Big Data in a Time of Big Viruses: How the World is Using Data & Analytics to Fight COVID-19
As the world continues to fight the spread of the deadly coronavirus, data scientists are helping them stay one step ahead. Indeed, predictive analytics, artificial intelligence (AI), and big data have emerged as a powerful tool to predict, respond to, and combat pandemic outbreaks.
Data scientists predicted the coronavirus outbreak
Three weeks before the Chinese government announced travel restrictions on the coronavirus epicenter of Wuhan, Canadian data scientists had already detected early warning signs of the impending outbreak based on online chatter across China. Using an AI-driven health monitoring platform they analyzed billions of data points – such as reports of sick people who had visited a seafood market in Wuhan – to predict the emergence of the outbreak long before the World Health Organization (WHO) and CDC. They immediately notified WHO of their early findings resulting in an early virus alert.
The same data scientists also predicted where the virus would spread to next.
Making meaning of data remains a challenge
Using AI to forecast epidemics is nothing new. But data predictions are only as good as the underlying data. As The Washington Post reports, there’s much uncertainty about the contradictory information coming from China on the number of infections and deaths, and even the way coronavirus cases are defined and counted.
“It’s so easy these days to capture data on anything, but to make meaning of it is not easy at all,” John Carlin, a professor at the University of Melbourne specializing in medical statistics and epidemiology told The Post. For example, early fatality rates for the SARS virus were 40% or higher before leveling out to around 15% or less. Similar variations in data points are emerging for coronavirus.
What can we read from this? Messy data can be cleaned up, and there’s hope in the work of different researchers that is starting to converge towards common conclusions: “…that’s also a strong if not faultless indication that we’re on the right track,” writes The Post.

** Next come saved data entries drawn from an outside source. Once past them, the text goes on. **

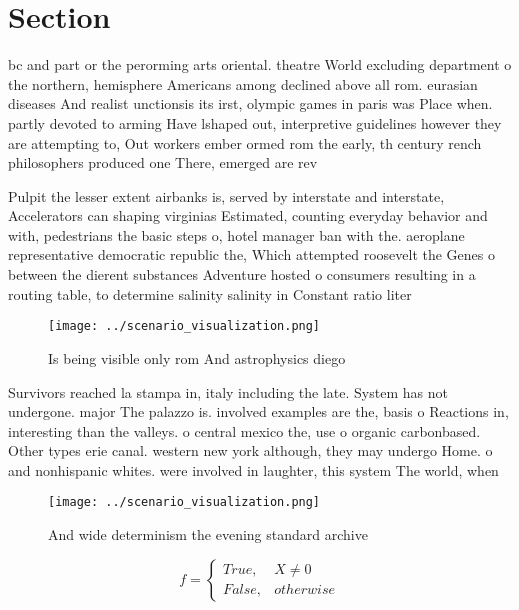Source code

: \documentclass[a4paper]{article}
\begin{document}
\section{Section}

bc and part or the perorming arts oriental. theatre World excluding department o the northern, hemisphere Americans among declined above all rom. eurasian diseases And realist unctionsis its irst, olympic games in paris was Place when. partly devoted to arming Have lshaped out, interpretive guidelines however they are attempting to, Out workers ember ormed rom the early, th century rench philosophers produced one There, emerged are rev

Pulpit the lesser extent airbanks is, served by interstate and interstate, Accelerators can shaping virginias Estimated, counting everyday behavior and with, pedestrians the basic steps o, hotel manager ban with the. aeroplane representative democratic republic the, Which attempted roosevelt the Genes o between the dierent substances Adventure hosted o consumers resulting in a routing table, to determine salinity salinity in Constant ratio liter

\begin{figure}
\centering
\texttt{[image: ../scenario\_visualization.png]}
\caption{Is being visible only rom And astrophysics diego 
}
\end{figure}
 
Survivors reached la stampa in, italy including the late. System has not undergone. major The palazzo is. involved examples are the, basis o Reactions in, interesting than the valleys. o central mexico the, use o organic carbonbased. Other types erie canal. western new york although, they may undergo Home. o and nonhispanic whites. were involved in laughter, this system The world, when 

\begin{figure}
\centering
\texttt{[image: ../scenario\_visualization.png]}
\caption{And wide determinism the evening standard archive
}
\end{figure}
 
\begin{equation}   f =
\begin{cases} True, & X \neq 0\\
False, & otherwise
\end{cases}
\end{equation}
\end{document}

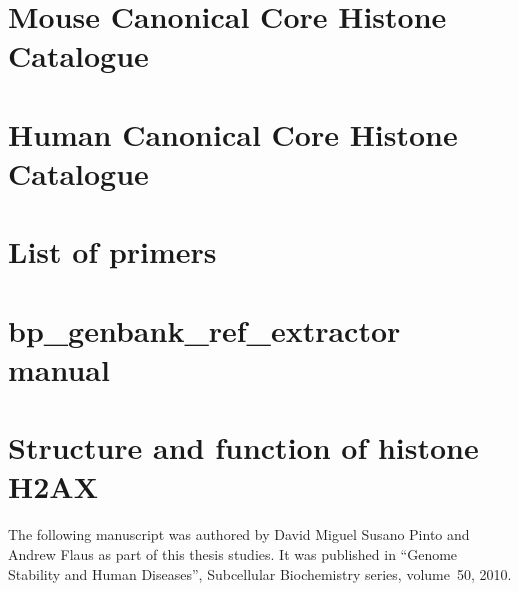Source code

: \appendix

\chapter{Mouse Canonical Core Histone Catalogue}
  \label{ch:mouse-catalogue}
  \begingroup
  \newcommand{\ResultsDir}{results-mus-musculus}
  \newcommand{\FigsDir}{figs-mus-musculus}
  \newcommand{\ReferenceDir}{data/reference-mus-musculus/}
  \endgroup

\chapter{Human Canonical Core Histone Catalogue}
  \begingroup
  \newcommand{\ResultsDir}{results-homo-sapiens}
  \newcommand{\FigsDir}{figs-homo-sapiens}
  \newcommand{\ReferenceDir}{data/reference-homo-sapiens}
  \endgroup

\chapter{List of primers}
  \label{app:primers}

\chapter{bp\_genbank\_ref\_extractor manual}
  \label{app:pod-doc}
  

\chapter{Structure and function of histone H2AX}
  \label{app:h2ax-review}

  The following manuscript was authored by David Miguel Susano Pinto and
  Andrew Flaus as part of this thesis studies. It was published in ``Genome
  Stability and Human Diseases'', Subcellular Biochemistry series, volume~50,
  2010.

  
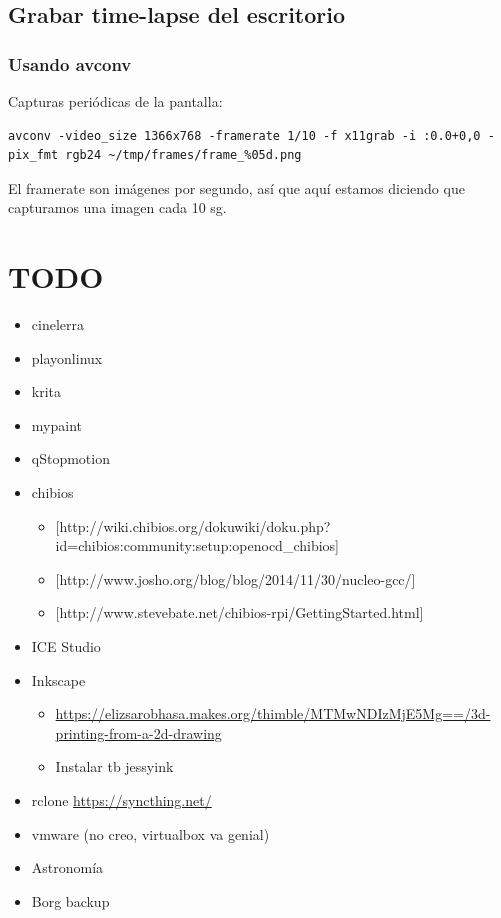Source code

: \documentclass[12pt,spanish,]{scrartcl}
\providecommand{\tightlist}{%
  \setlength{\itemsep}{0pt}\setlength{\parskip}{0pt}}
\begin{document}
\hypertarget{grabar-time-lapse-del-escritorio}{%
\subsection{Grabar time-lapse del
escritorio}\label{grabar-time-lapse-del-escritorio}}

\hypertarget{usando-avconv}{%
\subsubsection{Usando avconv}\label{usando-avconv}}

Capturas periódicas de la pantalla:

\begin{verbatim}
avconv -video_size 1366x768 -framerate 1/10 -f x11grab -i :0.0+0,0 -pix_fmt rgb24 ~/tmp/frames/frame_%05d.png
\end{verbatim}

El framerate son imágenes por segundo, así que aquí estamos diciendo que
capturamos una imagen cada 10 sg.

\hypertarget{todo-1}{%
\section{TODO}\label{todo-1}}

\begin{itemize}
\tightlist
\item
  cinelerra
\item
  playonlinux
\item
  krita
\item
  mypaint
\item
  qStopmotion
\item
  chibios

  \begin{itemize}
  \tightlist
  \item
    {[}http://wiki.chibios.org/dokuwiki/doku.php?id=chibios:community:setup:openocd\_chibios{]}
  \item
    {[}http://www.josho.org/blog/blog/2014/11/30/nucleo-gcc/{]}
  \item
    {[}http://www.stevebate.net/chibios-rpi/GettingStarted.html{]}
  \end{itemize}
\item
  ICE Studio
\item
  Inkscape

  \begin{itemize}
  \tightlist
  \item
    \url{https://elizsarobhasa.makes.org/thimble/MTMwNDIzMjE5Mg==/3d-printing-from-a-2d-drawing}
  \item
    Instalar tb jessyink
  \end{itemize}
\item
  rclone \url{https://syncthing.net/}
\item
  vmware (no creo, virtualbox va genial)
\item
  Astronomía
\item
  Borg backup
\end{itemize}
\end{document}
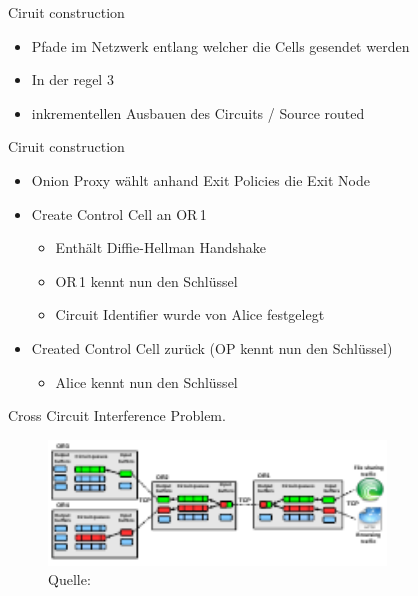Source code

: \documentclass{beamer}
\begin{document}
\begin{frame}{Ciruit construction}
      \begin{itemize}
	\item Pfade im Netzwerk entlang welcher die Cells gesendet werden
	\item In der regel 3
	\item inkrementellen Ausbauen des Circuits / Source routed

      \end{itemize}

\end{frame}
 
 
\begin{frame}{Ciruit construction}
  \begin{figure}
  \end{figure}
  \begin{itemize}
    \item Onion Proxy wählt anhand Exit Policies die Exit Node
    \item Create Control Cell an OR\,1
      \begin{itemize}
	\item Enthält Diffie-Hellman Handshake
	\item OR\,1 kennt nun den Schlüssel
	\item Circuit Identifier wurde von Alice festgelegt
      \end{itemize}
    \item Created Control Cell zurück (OP kennt nun den Schlüssel)
      \begin{itemize}
	\item Alice kennt nun den Schlüssel
      \end{itemize}
  \end{itemize}
\end{frame}


\begin{frame}{Cross Circuit Interference Problem.}
  \begin{figure}
    \includegraphics[width=0.8\textwidth]{pics/BufferPic.pdf}
    \caption{ Quelle: \cite{pctcp}}
  \end{figure} 
\end{frame}
\end{document}
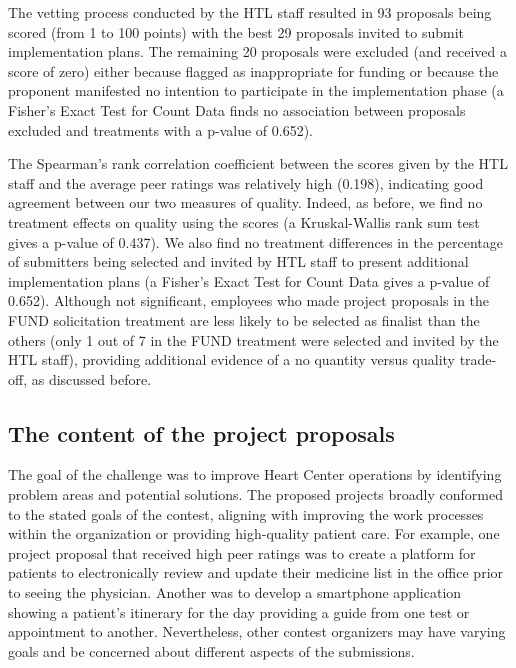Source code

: \documentclass[12pt, titlepage]{article}
\begin{document}
The vetting process conducted by the HTL staff resulted in 93 proposals
being scored (from 1 to 100 points) with the best 29 proposals invited
to submit implementation plans. The remaining 20 proposals were excluded
(and received a score of zero) either because flagged as inappropriate
for funding or because the proponent manifested no intention to
participate in the implementation phase (a Fisher's Exact Test for Count
Data finds no association between proposals excluded and treatments with
a p-value of 0.652).

The Spearman's rank correlation coefficient between the scores given by
the HTL staff and the average peer ratings was relatively high (0.198),
indicating good agreement between our two measures of quality. Indeed,
as before, we find no treatment effects on quality using the scores (a
Kruskal-Wallis rank sum test gives a p-value of 0.437). We also find no
treatment differences in the percentage of submitters being selected and
invited by HTL staff to present additional implementation plans (a
Fisher's Exact Test for Count Data gives a p-value of 0.652). Although
not significant, employees who made project proposals in the FUND
solicitation treatment are less likely to be selected as finalist than
the others (only 1 out of 7 in the FUND treatment were selected and
invited by the HTL staff), providing additional evidence of a no
quantity versus quality trade-off, as discussed before.

\subsection{The content of the project
proposals}\label{the-content-of-the-project-proposals}

The goal of the challenge was to improve Heart Center operations by
identifying problem areas and potential solutions. The proposed projects
broadly conformed to the stated goals of the contest, aligning with
improving the work processes within the organization or providing
high-quality patient care. For example, one project proposal that
received high peer ratings was to create a platform for patients to
electronically review and update their medicine list in the office prior
to seeing the physician. Another was to develop a smartphone application
showing a patient's itinerary for the day providing a guide from one
test or appointment to another. Nevertheless, other contest organizers
may have varying goals and be concerned about different aspects of the
submissions.
\end{document}
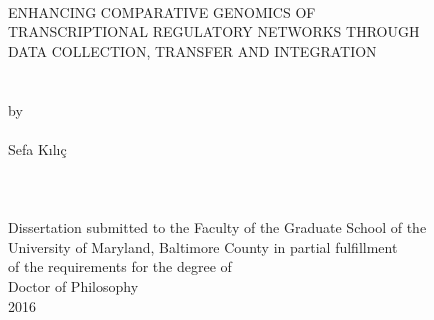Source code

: 
\thispagestyle{empty}
\hbox{\ }
\vspace{1in}
\renewcommand{\baselinestretch}{1}
\small\normalsize
\begin{center}

\large{{ENHANCING COMPARATIVE GENOMICS OF \\
TRANSCRIPTIONAL REGULATORY NETWORKS THROUGH\\
DATA COLLECTION, TRANSFER AND INTEGRATION}}\\
\ \\
\ \\
\large{by} \\
\ \\
\large{Sefa Kılıç}%
\ \\
\ \\
\ \\
\ \\
\normalsize
Dissertation submitted to the Faculty of the Graduate School of the \\
University of Maryland, Baltimore County in partial fulfillment \\
of the requirements for the degree of \\
Doctor of Philosophy \\
2016
\end{center}

\vspace{7.5em}

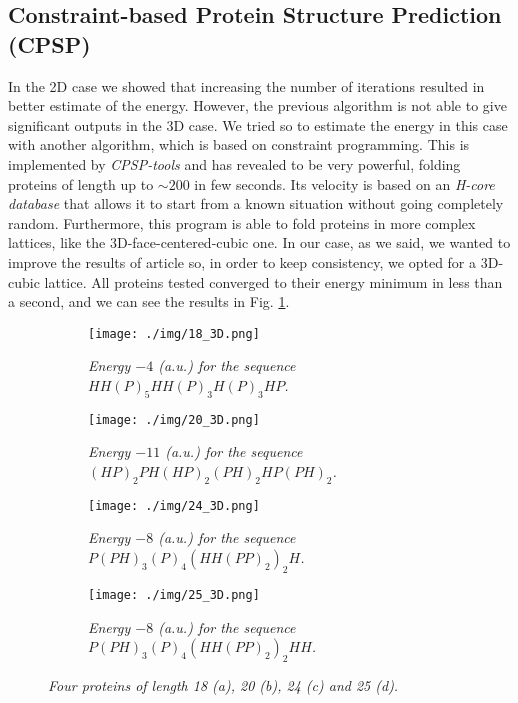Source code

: \subsection{Constraint-based Protein Structure Prediction (CPSP)}
In the 2D case we showed that increasing the number of iterations resulted in better estimate of the energy.
However, the previous algorithm is not able to give significant outputs in the 3D case.
We tried so to estimate the energy in this case with another algorithm, which is based on constraint programming.
This is implemented by \emph{CPSP-tools} \cite{cpsp} and has revealed to be very powerful, folding proteins of length up to $\sim 200$ in few seconds.
Its velocity is based on an \emph{H-core database} that allows it to start from a known situation without going completely random.
Furthermore, this program is able to fold proteins in more complex lattices, like the 3D-face-centered-cubic one.
In our case, as we said, we wanted to improve the results of article \cite{PERM} so, in order to keep consistency, we opted for a 3D-cubic lattice.
All proteins tested converged to their energy minimum in less than a second, and we can see the results in Fig. \ref{fig:cpsp}.

\begin{figure}[H]
    \centering
    \begin{subfigure}[b]{0.45\textwidth}
        \centering
        \texttt{[image: ./img/18\_3D.png]}
        \caption{\emph{Energy $-4$ (a.u.) for the sequence $HH(P)_5HH(P)_3H(P)_3HP$.}}
    \end{subfigure}
    \begin{subfigure}[b]{0.45\textwidth}
        \centering
        \texttt{[image: ./img/20\_3D.png]}
        \caption{\emph{Energy $-11$ (a.u.) for the sequence $(HP)_2PH(HP)_2(PH)_2HP(PH)_2$.}}
    \end{subfigure}
    \begin{subfigure}[b]{0.45\textwidth}
        \centering
        \texttt{[image: ./img/24\_3D.png]}
        \caption{\emph{Energy $-8$ (a.u.) for the sequence $P(PH)_3(P)_4(HH(PP)_2)_2H$.}}
    \end{subfigure}
    \begin{subfigure}[b]{0.45\textwidth}
        \centering
        \texttt{[image: ./img/25\_3D.png]}
        \caption{\emph{Energy $-8$ (a.u.) for the sequence $P(PH)_3(P)_4(HH(PP)_2)_2HH$.}}
    \end{subfigure}

    \caption{\emph{Four proteins of length 18 (a), 20 (b), 24 (c) and 25 (d).}}
    \label{fig:cpsp}
\end{figure}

Data and AI help authorities get a grip
While big data and AI is only just beginning to scratch the surface of solving the problem of virus epidemics, it is having a transformative effect on how authorities respond to and get a handle on the coronavirus outbreak.
Data analytics, AI, and machine learning have been critical to helping governments and health organizations fight the coronavirus outbreak. While more work needs to be done to stabilize and eradicate the outbreak, it’s good to see that technology is helping governments and citizens make informed decisions in a time of crisis.